#### EXERCISE DATA:
· · · · · · ·
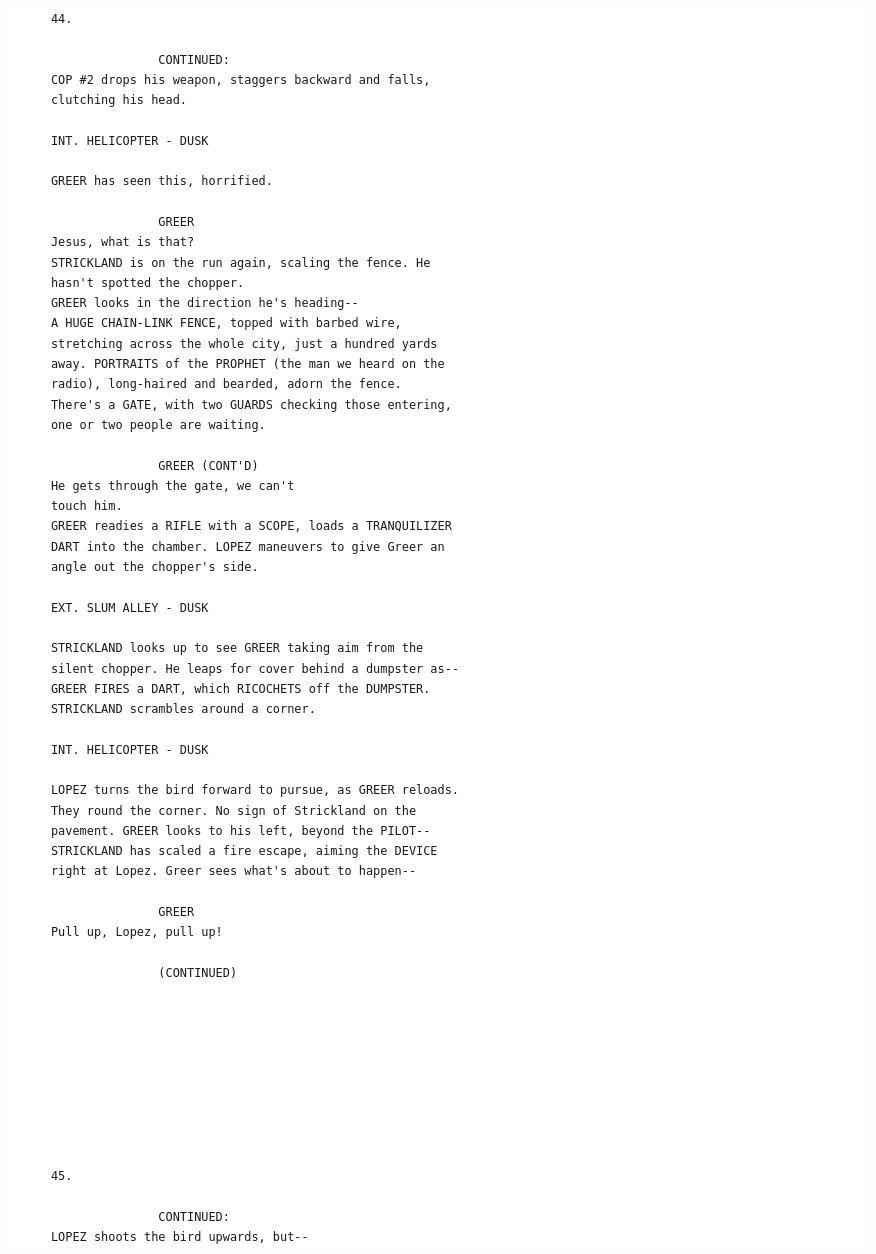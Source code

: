           44.

                         CONTINUED:
          COP #2 drops his weapon, staggers backward and falls,
          clutching his head.

          INT. HELICOPTER - DUSK

          GREER has seen this, horrified.

                         GREER
          Jesus, what is that?
          STRICKLAND is on the run again, scaling the fence. He
          hasn't spotted the chopper.
          GREER looks in the direction he's heading--
          A HUGE CHAIN-LINK FENCE, topped with barbed wire,
          stretching across the whole city, just a hundred yards
          away. PORTRAITS of the PROPHET (the man we heard on the
          radio), long-haired and bearded, adorn the fence.
          There's a GATE, with two GUARDS checking those entering,
          one or two people are waiting.

                         GREER (CONT'D)
          He gets through the gate, we can't
          touch him.
          GREER readies a RIFLE with a SCOPE, loads a TRANQUILIZER
          DART into the chamber. LOPEZ maneuvers to give Greer an
          angle out the chopper's side.

          EXT. SLUM ALLEY - DUSK

          STRICKLAND looks up to see GREER taking aim from the
          silent chopper. He leaps for cover behind a dumpster as--
          GREER FIRES a DART, which RICOCHETS off the DUMPSTER.
          STRICKLAND scrambles around a corner.

          INT. HELICOPTER - DUSK

          LOPEZ turns the bird forward to pursue, as GREER reloads.
          They round the corner. No sign of Strickland on the
          pavement. GREER looks to his left, beyond the PILOT--
          STRICKLAND has scaled a fire escape, aiming the DEVICE
          right at Lopez. Greer sees what's about to happen--

                         GREER
          Pull up, Lopez, pull up!

                         (CONTINUED)

                         

                         

                         

                         

          45.

                         CONTINUED:
          LOPEZ shoots the bird upwards, but--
· · · · · · ·
#### INSTRUCTIONS TO FOLLOW:
What you return should be only the exact lines from the top of the entries through the line with "hasn't spotted the chopper.", minus the pictures.

#### WRITTEN ANSWER:
Source code

:           44.

                         CONTINUED:
          COP #2 drops his weapon, staggers backward and falls,
          clutching his head.

          INT. HELICOPTER - DUSK

          GREER has seen this, horrified.

                         GREER
          Jesus, what is that?
          STRICKLAND is on the run again, scaling the fence. He
          hasn't spotted the chopper.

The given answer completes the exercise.